Ningún hombre es común o sucio

La Biblia dice en Hechos 10: 28

Pero a mí me ha mostrado Dios que a ningún hombre llame común o inmundo.

El 26 de mayo del 2020 cuatro policías de la ciudad de Minneapolis, Minnesota (Estados Unidos), detuvieron a George Floyd y uno de ellos lo sometió colocando su rodilla sobre su cuello hasta que lo mató en plena vía pública. Con decenas de personas como testigos y otras grabando en su teléfonos este episodio resonó muy fuerte en la comunidad afroamericana y en el mundo entero.

El hecho provocó protestas en la ciudad de Minneapolis. La estación de policía a la que pertenecían los involucrados fue incendiada, además ha habido saqueos a tiendas de autoservicio. En Nueva York, Denver, Washington y otras ciudades, las manifestaciones también han estado presentes, en lo que parece una reedición del conflicto racial que parece interminable en esa nación.
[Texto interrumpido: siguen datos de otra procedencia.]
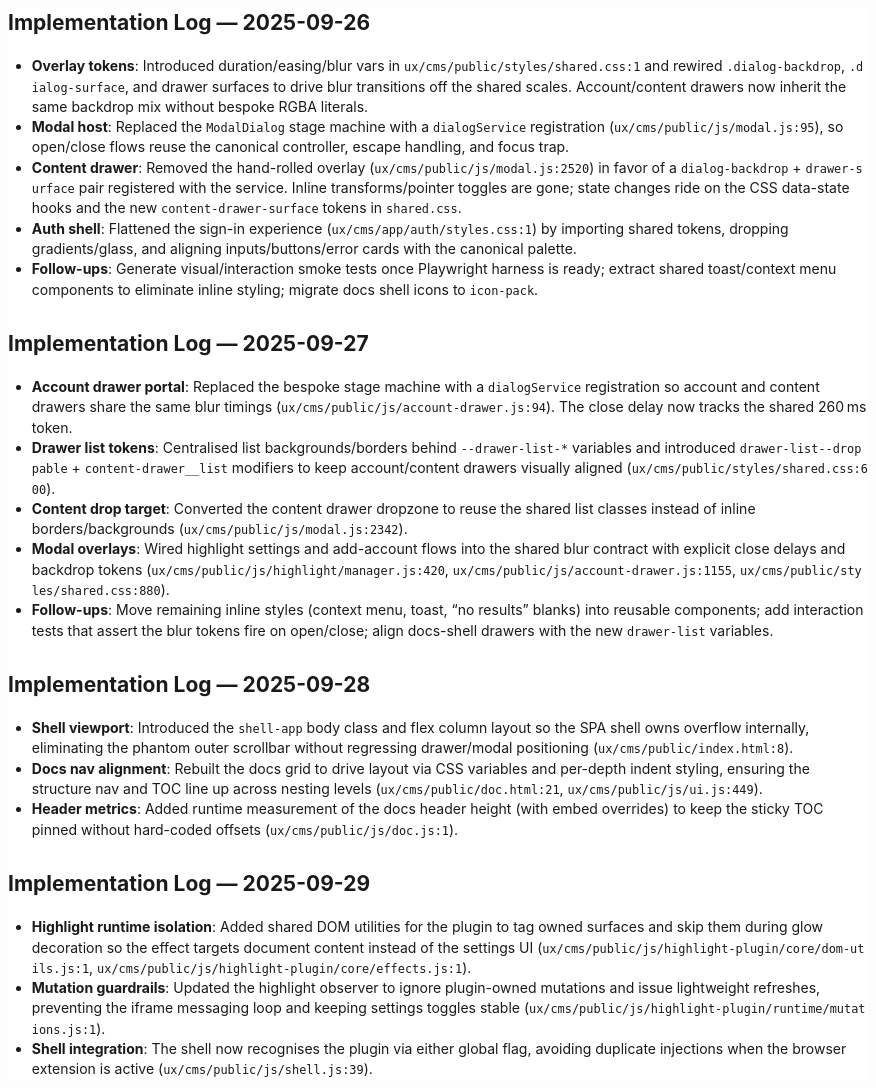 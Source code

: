 ## Implementation Log — 2025-09-26
- **Overlay tokens**: Introduced duration/easing/blur vars in `ux/cms/public/styles/shared.css:1` and rewired `.dialog-backdrop`, `.dialog-surface`, and drawer surfaces to drive blur transitions off the shared scales. Account/content drawers now inherit the same backdrop mix without bespoke RGBA literals.
- **Modal host**: Replaced the `ModalDialog` stage machine with a `dialogService` registration (`ux/cms/public/js/modal.js:95`), so open/close flows reuse the canonical controller, escape handling, and focus trap.
- **Content drawer**: Removed the hand-rolled overlay (`ux/cms/public/js/modal.js:2520`) in favor of a `dialog-backdrop` + `drawer-surface` pair registered with the service. Inline transforms/pointer toggles are gone; state changes ride on the CSS data-state hooks and the new `content-drawer-surface` tokens in `shared.css`.
- **Auth shell**: Flattened the sign-in experience (`ux/cms/app/auth/styles.css:1`) by importing shared tokens, dropping gradients/glass, and aligning inputs/buttons/error cards with the canonical palette.
- **Follow-ups**: Generate visual/interaction smoke tests once Playwright harness is ready; extract shared toast/context menu components to eliminate inline styling; migrate docs shell icons to `icon-pack`.

## Implementation Log — 2025-09-27
- **Account drawer portal**: Replaced the bespoke stage machine with a `dialogService` registration so account and content drawers share the same blur timings (`ux/cms/public/js/account-drawer.js:94`). The close delay now tracks the shared 260 ms token.
- **Drawer list tokens**: Centralised list backgrounds/borders behind `--drawer-list-*` variables and introduced `drawer-list--droppable` + `content-drawer__list` modifiers to keep account/content drawers visually aligned (`ux/cms/public/styles/shared.css:600`).
- **Content drop target**: Converted the content drawer dropzone to reuse the shared list classes instead of inline borders/backgrounds (`ux/cms/public/js/modal.js:2342`).
- **Modal overlays**: Wired highlight settings and add-account flows into the shared blur contract with explicit close delays and backdrop tokens (`ux/cms/public/js/highlight/manager.js:420`, `ux/cms/public/js/account-drawer.js:1155`, `ux/cms/public/styles/shared.css:880`).
- **Follow-ups**: Move remaining inline styles (context menu, toast, “no results” blanks) into reusable components; add interaction tests that assert the blur tokens fire on open/close; align docs-shell drawers with the new `drawer-list` variables.

## Implementation Log — 2025-09-28
- **Shell viewport**: Introduced the `shell-app` body class and flex column layout so the SPA shell owns overflow internally, eliminating the phantom outer scrollbar without regressing drawer/modal positioning (`ux/cms/public/index.html:8`).
- **Docs nav alignment**: Rebuilt the docs grid to drive layout via CSS variables and per-depth indent styling, ensuring the structure nav and TOC line up across nesting levels (`ux/cms/public/doc.html:21`, `ux/cms/public/js/ui.js:449`).
- **Header metrics**: Added runtime measurement of the docs header height (with embed overrides) to keep the sticky TOC pinned without hard-coded offsets (`ux/cms/public/js/doc.js:1`).

## Implementation Log — 2025-09-29
- **Highlight runtime isolation**: Added shared DOM utilities for the plugin to tag owned surfaces and skip them during glow decoration so the effect targets document content instead of the settings UI (`ux/cms/public/js/highlight-plugin/core/dom-utils.js:1`, `ux/cms/public/js/highlight-plugin/core/effects.js:1`).
- **Mutation guardrails**: Updated the highlight observer to ignore plugin-owned mutations and issue lightweight refreshes, preventing the iframe messaging loop and keeping settings toggles stable (`ux/cms/public/js/highlight-plugin/runtime/mutations.js:1`).
- **Shell integration**: The shell now recognises the plugin via either global flag, avoiding duplicate injections when the browser extension is active (`ux/cms/public/js/shell.js:39`).
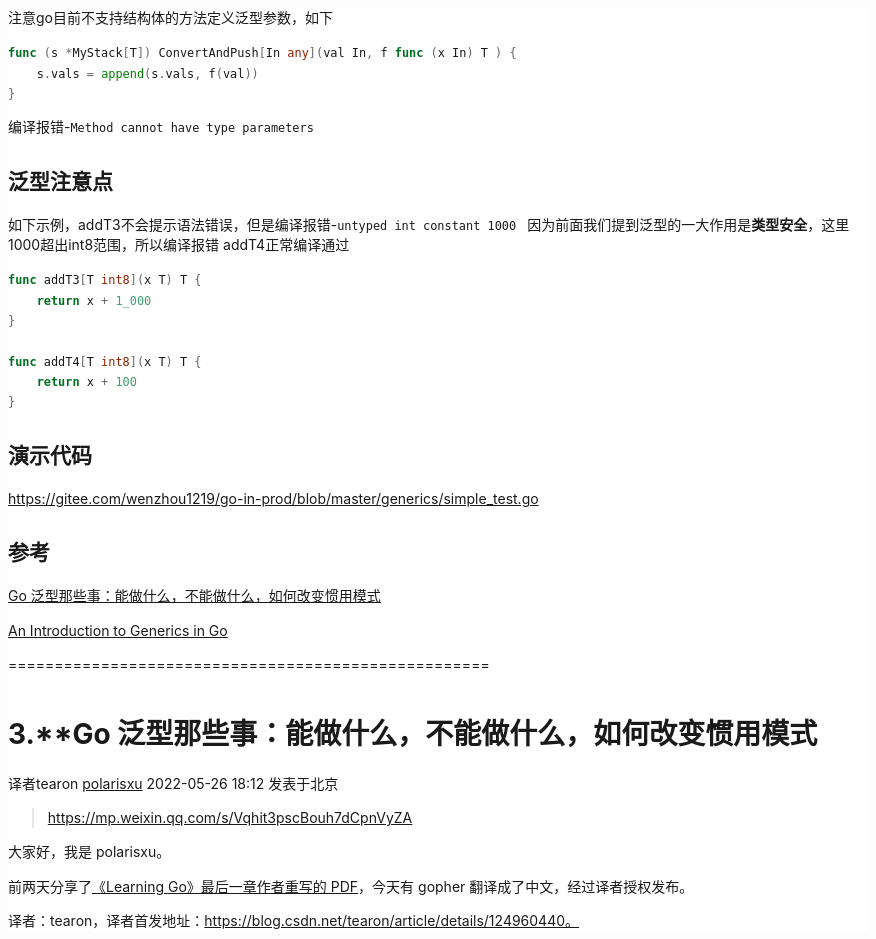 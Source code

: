 
注意go目前不支持结构体的方法定义泛型参数，如下
``` go
func (s *MyStack[T]) ConvertAndPush[In any](val In, f func (x In) T ) {
    s.vals = append(s.vals, f(val))
}
```

编译报错-`Method cannot have type parameters `

## 泛型注意点 

如下示例，addT3不会提示语法错误，但是编译报错-`untyped int constant 1000 `
因为前面我们提到泛型的一大作用是**类型安全**，这里1000超出int8范围，所以编译报错
addT4正常编译通过

``` go
func addT3[T int8](x T) T {
    return x + 1_000
}

func addT4[T int8](x T) T {
    return x + 100
}
```


## 演示代码

 <https://gitee.com/wenzhou1219/go-in-prod/blob/master/generics/simple_test.go>

## 参考  
 [Go 泛型那些事：能做什么，不能做什么，如何改变惯用模式 ](https://mp.weixin.qq.com/s/Vqhit3pscBouh7dCpnVyZA)
 
 [An Introduction to Generics in Go](https://blog.streamelements.com/an-introduction-to-generics-in-go-cc8cdae15ef2)
 
====================================================
 
# 3.**Go 泛型那些事：能做什么，不能做什么，如何改变惯用模式

译者tearon [polarisxu](javascript:void(0);) 2022-05-26 18:12 发表于北京

> <https://mp.weixin.qq.com/s/Vqhit3pscBouh7dCpnVyZA>

大家好，我是 polarisxu。

前两天分享了[《Learning Go》最后一章作者重写的
PDF](http://mp.weixin.qq.com/s?__biz=MzAxNzY0NDE3NA==&mid=2247490001&idx=1&sn=ac6c82750f60a542958d0667dac254a8&chksm=9be33630ac94bf26716ba107497450e1b8767845f670220754e63464343f14a599b019e9f54d&scene=21#wechat_redirect)，今天有
gopher 翻译成了中文，经过译者授权发布。

译者：tearon，译者首发地址：https://blog.csdn.net/tearon/article/details/124960440。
Pero el racismo no es un mal privativo de los Estados Unidos, es un mal muy extendido en todo el orbe. Considerar menos a los demás por cuestiones religiosas, raciales, económicas o educativas, profesionales o sociales es un problema que ha existido, existe y existirá hasta que nuestra mentalidad sea transformada por el Creador que hizo a todos iguales.

Esa fue la experiencia que vivió el apóstol Pedro. A Pedro se le había prometido que se le darían las llaves del reino de los cielos en una alusión a que sería quien abrirías las puertas el reino celestial tanto a judíos como a gentiles. Lo hizo con los judíos sin ningún problema el día de Pentecostés, pero abrir la puerta a los gentiles requería un proceso.
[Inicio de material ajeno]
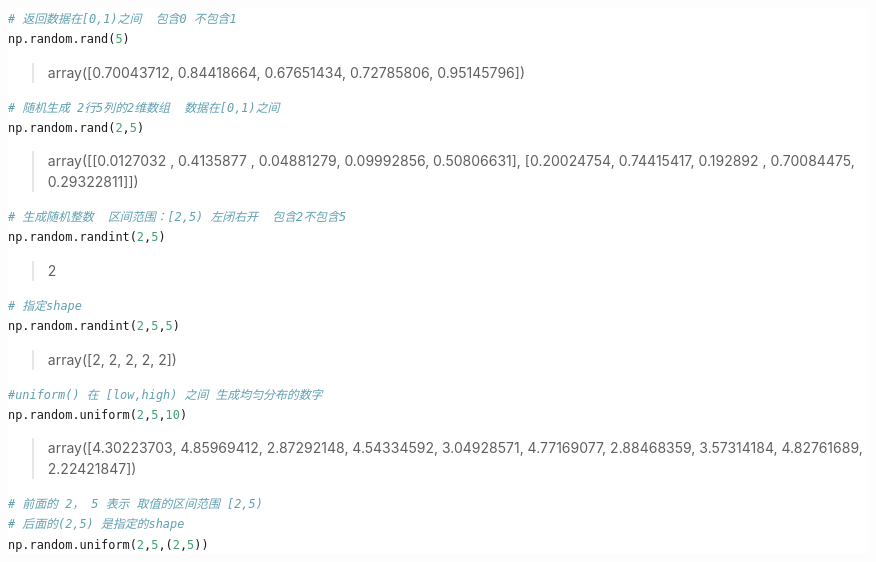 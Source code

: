 
```python
# 返回数据在[0,1)之间  包含0 不包含1
np.random.rand(5)
```




>    array([0.70043712, 0.84418664, 0.67651434, 0.72785806, 0.95145796])




```python
# 随机生成 2行5列的2维数组  数据在[0,1)之间
np.random.rand(2,5)
```




>    array([[0.0127032 , 0.4135877 , 0.04881279, 0.09992856, 0.50806631],
>           [0.20024754, 0.74415417, 0.192892  , 0.70084475, 0.29322811]])




```python
# 生成随机整数  区间范围：[2,5) 左闭右开  包含2不包含5
np.random.randint(2,5)
```




>    2




```python
# 指定shape
np.random.randint(2,5,5)
```




>    array([2, 2, 2, 2, 2])




```python
#uniform() 在 [low,high) 之间 生成均匀分布的数字
np.random.uniform(2,5,10)
```




>    array([4.30223703, 4.85969412, 2.87292148, 4.54334592, 3.04928571,
>           4.77169077, 2.88468359, 3.57314184, 4.82761689, 2.22421847])




```python
# 前面的 2， 5 表示 取值的区间范围 [2,5)
# 后面的(2,5) 是指定的shape
np.random.uniform(2,5,(2,5))
```
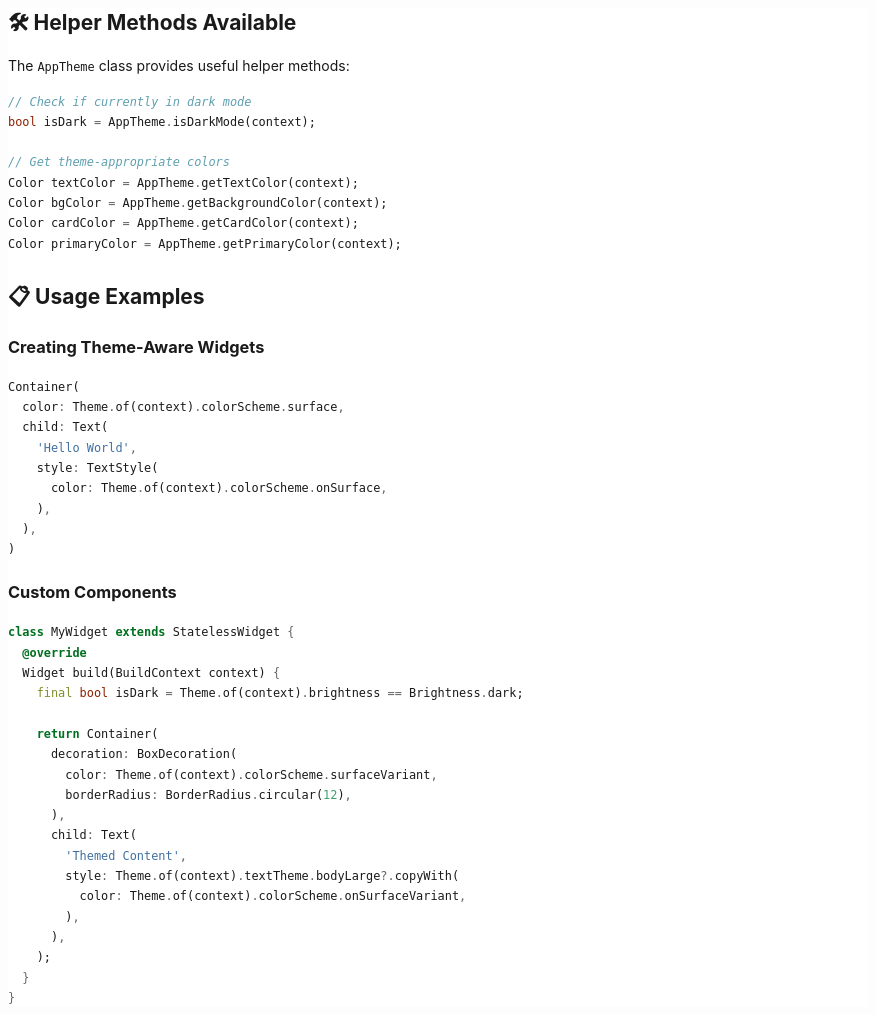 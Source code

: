 ## 🛠 **Helper Methods Available**

The `AppTheme` class provides useful helper methods:

```dart
// Check if currently in dark mode
bool isDark = AppTheme.isDarkMode(context);

// Get theme-appropriate colors
Color textColor = AppTheme.getTextColor(context);
Color bgColor = AppTheme.getBackgroundColor(context);
Color cardColor = AppTheme.getCardColor(context);
Color primaryColor = AppTheme.getPrimaryColor(context);
```

## 📋 **Usage Examples**

### **Creating Theme-Aware Widgets**

```dart
Container(
  color: Theme.of(context).colorScheme.surface,
  child: Text(
    'Hello World',
    style: TextStyle(
      color: Theme.of(context).colorScheme.onSurface,
    ),
  ),
)
```

### **Custom Components**

```dart
class MyWidget extends StatelessWidget {
  @override
  Widget build(BuildContext context) {
    final bool isDark = Theme.of(context).brightness == Brightness.dark;

    return Container(
      decoration: BoxDecoration(
        color: Theme.of(context).colorScheme.surfaceVariant,
        borderRadius: BorderRadius.circular(12),
      ),
      child: Text(
        'Themed Content',
        style: Theme.of(context).textTheme.bodyLarge?.copyWith(
          color: Theme.of(context).colorScheme.onSurfaceVariant,
        ),
      ),
    );
  }
}
```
Ese proceso fue cuidadosamente dirigido por Dios, quien envió por tres ocasiones consecutivas una visión a su testarudo apóstol. Generalmente los profetas y hombres de Dios recibían un visión por una sola ocasión y con eso era suficiente para cumplir la voluntad de Dios, pero Pedro requirió la misma visión tres veces.

Al final Pedro quedó convencido de que todos los hombres son iguales. Y que de ningún modo tenía que llamarlos comunes o inmundos. La palabra común que usa Lucas aquí procede de la raíz griega koinos y se puede traducir como ordinario o parte de una generalidad. Mientras que para impuro utiliza la raíz griega “akathartos” que significa sucio.
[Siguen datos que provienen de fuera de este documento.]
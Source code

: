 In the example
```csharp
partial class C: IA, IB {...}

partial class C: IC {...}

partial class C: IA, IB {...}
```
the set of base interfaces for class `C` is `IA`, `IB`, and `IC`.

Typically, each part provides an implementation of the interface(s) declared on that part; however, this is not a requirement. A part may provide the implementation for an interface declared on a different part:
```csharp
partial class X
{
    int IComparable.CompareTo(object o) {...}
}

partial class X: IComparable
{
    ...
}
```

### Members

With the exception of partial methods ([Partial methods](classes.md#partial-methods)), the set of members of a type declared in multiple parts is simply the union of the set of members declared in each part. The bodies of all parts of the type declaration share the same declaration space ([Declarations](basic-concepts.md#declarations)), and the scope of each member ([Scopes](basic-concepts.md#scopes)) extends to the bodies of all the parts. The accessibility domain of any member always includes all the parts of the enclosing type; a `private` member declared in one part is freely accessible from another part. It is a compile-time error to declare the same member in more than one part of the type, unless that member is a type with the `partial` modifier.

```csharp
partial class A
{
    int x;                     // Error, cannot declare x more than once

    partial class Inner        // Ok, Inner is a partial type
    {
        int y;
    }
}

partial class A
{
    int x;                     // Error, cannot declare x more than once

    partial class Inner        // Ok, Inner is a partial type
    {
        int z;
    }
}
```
Solo Dios pudo con el corazón de Pedro para que dejará de ver a los gentiles como personas comunes, ordinarias, y generales y también que los dejara de mirar como impuros para alcanzar el favor de Dios. Fue un proceso complejo con el que batalló durante un buen tiempo Pedro, pero finalmente vio a los demás como iguales. 

Los males raciales en este mundo solo tendrán fin cuando permitamos que Dios nos abra los ojos para hacernos ver y entender que en este mundo todos somos iguales, que no hay mas ni menos, mientras eso ocurre seguiremos viendo países que se incendian por la intolerancia entre unos y otros.